This function visualizes the most significant functional terms (GO, KEGG, REACTOME, specificity) across different cell types.
Parameters
data : pd.DataFrame Input data containing columns dependent on the source (GO-TERM, KEGG, REACTOME, specificity).
fig_size : tuple, optional Figure size (width, height). Default is (35, 25).
sets : list, optional List of specific cell sets to include.
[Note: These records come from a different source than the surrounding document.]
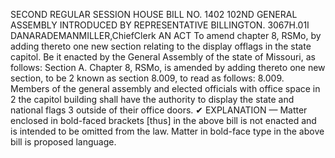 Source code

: SECOND REGULAR SESSION
HOUSE BILL NO. 1402
102ND GENERAL ASSEMBLY
INTRODUCED BY REPRESENTATIVE BILLINGTON.
3067H.01I DANARADEMANMILLER,ChiefClerk
AN ACT
To amend chapter 8, RSMo, by adding thereto one new section relating to the display offlags
in the state capitol.
Be it enacted by the General Assembly of the state of Missouri, as follows:
Section A. Chapter 8, RSMo, is amended by adding thereto one new section, to be
2 known as section 8.009, to read as follows:
8.009. Members of the general assembly and elected officials with office space in
2 the capitol building shall have the authority to display the state and national flags
3 outside of their office doors.
✔
EXPLANATION — Matter enclosed in bold-faced brackets [thus] in the above bill is not enacted and is
intended to be omitted from the law. Matter in bold-face type in the above bill is proposed language. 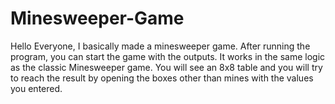 # Minesweeper-Game
Hello Everyone, I basically made a minesweeper game. After running the program, you can start the game with the outputs. It works in the same logic as the classic Minesweeper game. You will see an 8x8 table and you will try to reach the result by opening the boxes other than mines with the values you entered.
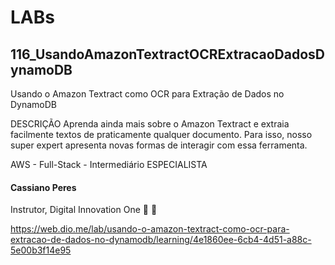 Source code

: # LABs

## 116_UsandoAmazonTextractOCRExtracaoDadosDynamoDB

Usando o Amazon Textract como OCR para Extração de Dados no DynamoDB

DESCRIÇÃO
Aprenda ainda mais sobre o Amazon Textract e extraia facilmente textos de praticamente qualquer documento. Para isso, nosso super expert apresenta novas formas de interagir com essa ferramenta.

AWS - Full-Stack - Intermediário
ESPECIALISTA
#### Cassiano Peres
Instrutor, Digital Innovation One
 

https://web.dio.me/lab/usando-o-amazon-textract-como-ocr-para-extracao-de-dados-no-dynamodb/learning/4e1860ee-6cb4-4d51-a88c-5e00b3f14e95
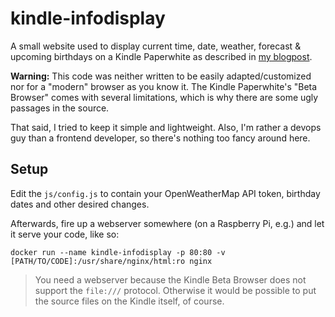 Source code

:# kindle-infodisplay

A small website used to display current time, date, weather, forecast & upcoming birthdays on a Kindle Paperwhite as described in [my blogpost](https://jaroz.ink/blog/infodisplay/).

**Warning:** This code was neither written to be easily adapted/customized nor for a "modern" browser as you know it. The Kindle Paperwhite's "Beta Browser" comes with several limitations, which is why there are some ugly passages in the source.

That said, I tried to keep it simple and lightweight. Also, I'm rather a devops guy than a frontend developer, so there's nothing too fancy around here.

## Setup

Edit the `js/config.js` to contain your OpenWeatherMap API token, birthday dates and other desired changes.

Afterwards, fire up a webserver somewhere (on a Raspberry Pi, e.g.) and let it serve your code, like so:

`docker run --name kindle-infodisplay -p 80:80 -v [PATH/TO/CODE]:/usr/share/nginx/html:ro nginx`

> You need a webserver because the Kindle Beta Browser does not support the `file:///` protocol. Otherwise it would be possible to put the source files on the Kindle itself, of course.
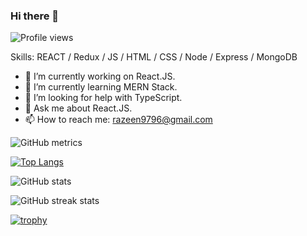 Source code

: ### Hi there 👋
![Profile views](https://gpvc.arturio.dev/Razeen-Shaikh)

Skills: REACT / Redux / JS / HTML / CSS / Node / Express / MongoDB

- 🔭 I’m currently working on React.JS. 
- 🌱 I’m currently learning MERN Stack. 
- 🤔 I’m looking for help with TypeScript. 
- 💬 Ask me about React.JS. 
- 📫 How to reach me: razeen9796@gmail.com 

![GitHub metrics](https://metrics.lecoq.io/Razeen-Shaikh)  

[![Top Langs](https://github-readme-stats.vercel.app/api/top-langs/?username=Razeen-Shaikh)](https://github.com/anuraghazra/github-readme-stats)

![GitHub stats](https://github-readme-stats.vercel.app/api?username=Razeen-Shaikh&show_icons=true&count_private=true)  

![GitHub streak stats](https://github-readme-streak-stats.herokuapp.com/?user=Razeen-Shaikh)

[![trophy](https://github-profile-trophy.vercel.app/?username=Razeen-Shaikh)](https://github.com/ryo-ma/github-profile-trophy)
Default is None (all sets).
top_n : int, optional Number of top terms to include per cell. Default is 2.
test : str, optional Name of the statistical test column. Default is 'FISH'.
adj : str, optional P-value adjustment method. Default is 'BH'.
parent_inc : bool, optional Whether to include parent terms in labels. Default is False.
font_size : int, optional Font size for the heatmap. Default is 16.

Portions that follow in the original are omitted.